WHAT YOU WILL DO
From the line that contains "pai; para que" to the last line of the data, every line is to be transcribed exactly; no other line is to be included.

LISTED RECORDS
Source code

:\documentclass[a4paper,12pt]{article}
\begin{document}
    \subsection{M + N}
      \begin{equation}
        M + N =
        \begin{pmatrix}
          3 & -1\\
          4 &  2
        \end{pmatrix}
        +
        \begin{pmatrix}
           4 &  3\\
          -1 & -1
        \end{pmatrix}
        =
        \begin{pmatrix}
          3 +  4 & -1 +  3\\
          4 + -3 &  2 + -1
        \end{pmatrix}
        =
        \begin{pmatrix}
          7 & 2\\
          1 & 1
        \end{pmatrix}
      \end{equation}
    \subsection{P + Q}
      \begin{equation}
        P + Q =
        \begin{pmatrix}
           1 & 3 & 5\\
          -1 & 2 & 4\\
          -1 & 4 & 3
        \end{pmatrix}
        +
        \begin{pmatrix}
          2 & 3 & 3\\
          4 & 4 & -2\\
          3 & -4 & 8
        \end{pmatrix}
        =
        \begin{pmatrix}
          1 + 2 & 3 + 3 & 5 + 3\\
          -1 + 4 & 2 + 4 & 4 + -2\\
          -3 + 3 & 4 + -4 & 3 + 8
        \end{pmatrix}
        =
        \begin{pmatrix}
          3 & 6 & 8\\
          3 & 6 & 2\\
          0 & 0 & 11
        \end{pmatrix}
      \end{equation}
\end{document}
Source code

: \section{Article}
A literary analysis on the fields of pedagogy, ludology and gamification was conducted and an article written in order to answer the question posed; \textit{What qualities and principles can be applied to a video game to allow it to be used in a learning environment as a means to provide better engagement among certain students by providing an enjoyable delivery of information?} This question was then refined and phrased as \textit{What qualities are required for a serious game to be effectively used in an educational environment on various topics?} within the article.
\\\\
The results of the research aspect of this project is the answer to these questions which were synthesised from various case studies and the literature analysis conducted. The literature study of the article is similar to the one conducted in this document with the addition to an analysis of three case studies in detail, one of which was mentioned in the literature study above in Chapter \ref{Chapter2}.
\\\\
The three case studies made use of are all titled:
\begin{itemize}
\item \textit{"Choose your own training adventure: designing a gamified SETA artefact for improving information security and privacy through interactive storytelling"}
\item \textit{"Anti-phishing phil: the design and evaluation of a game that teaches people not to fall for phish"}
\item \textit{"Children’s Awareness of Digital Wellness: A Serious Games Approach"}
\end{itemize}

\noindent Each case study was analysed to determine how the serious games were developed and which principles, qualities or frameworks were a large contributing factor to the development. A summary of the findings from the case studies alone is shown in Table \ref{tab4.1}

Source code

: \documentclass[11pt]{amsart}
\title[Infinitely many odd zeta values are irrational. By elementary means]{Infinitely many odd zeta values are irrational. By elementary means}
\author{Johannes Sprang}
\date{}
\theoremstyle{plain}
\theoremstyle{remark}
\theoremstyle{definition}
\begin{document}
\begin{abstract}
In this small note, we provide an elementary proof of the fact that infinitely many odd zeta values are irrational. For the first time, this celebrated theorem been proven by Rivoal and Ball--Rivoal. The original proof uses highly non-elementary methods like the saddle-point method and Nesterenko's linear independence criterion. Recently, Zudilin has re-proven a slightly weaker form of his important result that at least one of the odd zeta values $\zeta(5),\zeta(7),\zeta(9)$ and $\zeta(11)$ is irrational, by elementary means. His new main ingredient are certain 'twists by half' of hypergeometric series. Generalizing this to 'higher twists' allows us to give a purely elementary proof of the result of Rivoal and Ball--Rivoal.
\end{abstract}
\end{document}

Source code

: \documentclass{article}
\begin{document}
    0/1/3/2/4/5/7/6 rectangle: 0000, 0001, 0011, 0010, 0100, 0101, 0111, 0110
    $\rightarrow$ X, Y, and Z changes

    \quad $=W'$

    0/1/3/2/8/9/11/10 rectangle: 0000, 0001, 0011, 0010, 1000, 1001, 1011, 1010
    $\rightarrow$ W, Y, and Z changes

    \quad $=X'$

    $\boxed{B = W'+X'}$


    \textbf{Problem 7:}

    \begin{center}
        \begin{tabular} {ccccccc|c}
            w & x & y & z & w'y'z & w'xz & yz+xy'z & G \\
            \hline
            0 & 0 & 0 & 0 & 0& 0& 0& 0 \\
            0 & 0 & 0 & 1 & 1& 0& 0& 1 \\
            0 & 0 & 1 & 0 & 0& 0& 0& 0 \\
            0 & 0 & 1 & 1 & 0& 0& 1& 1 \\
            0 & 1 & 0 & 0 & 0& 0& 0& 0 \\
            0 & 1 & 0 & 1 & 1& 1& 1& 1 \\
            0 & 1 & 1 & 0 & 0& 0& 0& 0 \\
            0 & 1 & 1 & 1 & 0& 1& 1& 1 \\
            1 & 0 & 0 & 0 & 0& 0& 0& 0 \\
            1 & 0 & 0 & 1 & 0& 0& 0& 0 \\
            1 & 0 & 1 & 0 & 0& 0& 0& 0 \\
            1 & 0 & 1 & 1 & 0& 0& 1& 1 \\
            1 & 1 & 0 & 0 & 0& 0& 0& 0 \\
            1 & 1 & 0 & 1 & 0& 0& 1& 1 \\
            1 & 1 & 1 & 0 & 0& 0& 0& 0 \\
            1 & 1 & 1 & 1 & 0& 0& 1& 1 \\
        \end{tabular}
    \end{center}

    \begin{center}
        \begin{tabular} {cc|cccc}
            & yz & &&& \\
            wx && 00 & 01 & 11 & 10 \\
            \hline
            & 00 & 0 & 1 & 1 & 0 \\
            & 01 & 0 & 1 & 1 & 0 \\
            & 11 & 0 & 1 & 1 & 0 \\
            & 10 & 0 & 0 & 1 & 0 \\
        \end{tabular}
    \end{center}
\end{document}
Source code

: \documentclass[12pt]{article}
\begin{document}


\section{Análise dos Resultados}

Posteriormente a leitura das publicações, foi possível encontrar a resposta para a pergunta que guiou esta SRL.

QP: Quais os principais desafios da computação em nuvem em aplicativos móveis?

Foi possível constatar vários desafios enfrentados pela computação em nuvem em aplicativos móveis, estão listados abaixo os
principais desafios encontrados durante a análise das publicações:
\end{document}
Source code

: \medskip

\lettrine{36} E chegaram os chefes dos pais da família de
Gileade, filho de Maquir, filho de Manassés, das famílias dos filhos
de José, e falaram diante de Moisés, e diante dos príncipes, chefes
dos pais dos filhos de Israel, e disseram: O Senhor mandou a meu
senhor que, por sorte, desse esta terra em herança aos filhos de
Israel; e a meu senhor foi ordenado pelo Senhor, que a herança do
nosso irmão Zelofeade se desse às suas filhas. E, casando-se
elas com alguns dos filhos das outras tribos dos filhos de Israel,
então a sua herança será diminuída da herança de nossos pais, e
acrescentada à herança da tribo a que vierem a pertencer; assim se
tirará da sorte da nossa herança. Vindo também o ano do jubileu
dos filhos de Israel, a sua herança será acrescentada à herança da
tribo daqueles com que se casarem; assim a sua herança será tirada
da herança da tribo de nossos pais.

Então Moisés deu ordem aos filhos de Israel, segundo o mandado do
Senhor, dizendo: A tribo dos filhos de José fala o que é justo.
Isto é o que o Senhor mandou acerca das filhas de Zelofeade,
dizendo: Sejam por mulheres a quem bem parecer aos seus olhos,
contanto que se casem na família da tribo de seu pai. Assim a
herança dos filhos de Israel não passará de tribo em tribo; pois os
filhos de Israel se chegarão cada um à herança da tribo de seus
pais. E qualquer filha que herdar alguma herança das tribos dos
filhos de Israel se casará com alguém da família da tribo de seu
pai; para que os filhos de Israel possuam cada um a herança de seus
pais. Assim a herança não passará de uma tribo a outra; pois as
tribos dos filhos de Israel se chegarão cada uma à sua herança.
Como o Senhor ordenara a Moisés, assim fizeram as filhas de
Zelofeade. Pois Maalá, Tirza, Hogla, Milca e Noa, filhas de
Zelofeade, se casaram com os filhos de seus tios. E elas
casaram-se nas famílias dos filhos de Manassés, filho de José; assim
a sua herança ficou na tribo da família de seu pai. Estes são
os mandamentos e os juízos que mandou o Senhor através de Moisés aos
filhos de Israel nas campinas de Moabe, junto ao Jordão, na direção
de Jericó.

ANSWER TO THE PROBLEM
pai; para que os filhos de Israel possuam cada um a herança de seus
pais. Assim a herança não passará de uma tribo a outra; pois as
tribos dos filhos de Israel se chegarão cada uma à sua herança.
Como o Senhor ordenara a Moisés, assim fizeram as filhas de
Zelofeade. Pois Maalá, Tirza, Hogla, Milca e Noa, filhas de
Zelofeade, se casaram com os filhos de seus tios. E elas
casaram-se nas famílias dos filhos de Manassés, filho de José; assim
a sua herança ficou na tribo da família de seu pai. Estes são
os mandamentos e os juízos que mandou o Senhor através de Moisés aos
filhos de Israel nas campinas de Moabe, junto ao Jordão, na direção
de Jericó.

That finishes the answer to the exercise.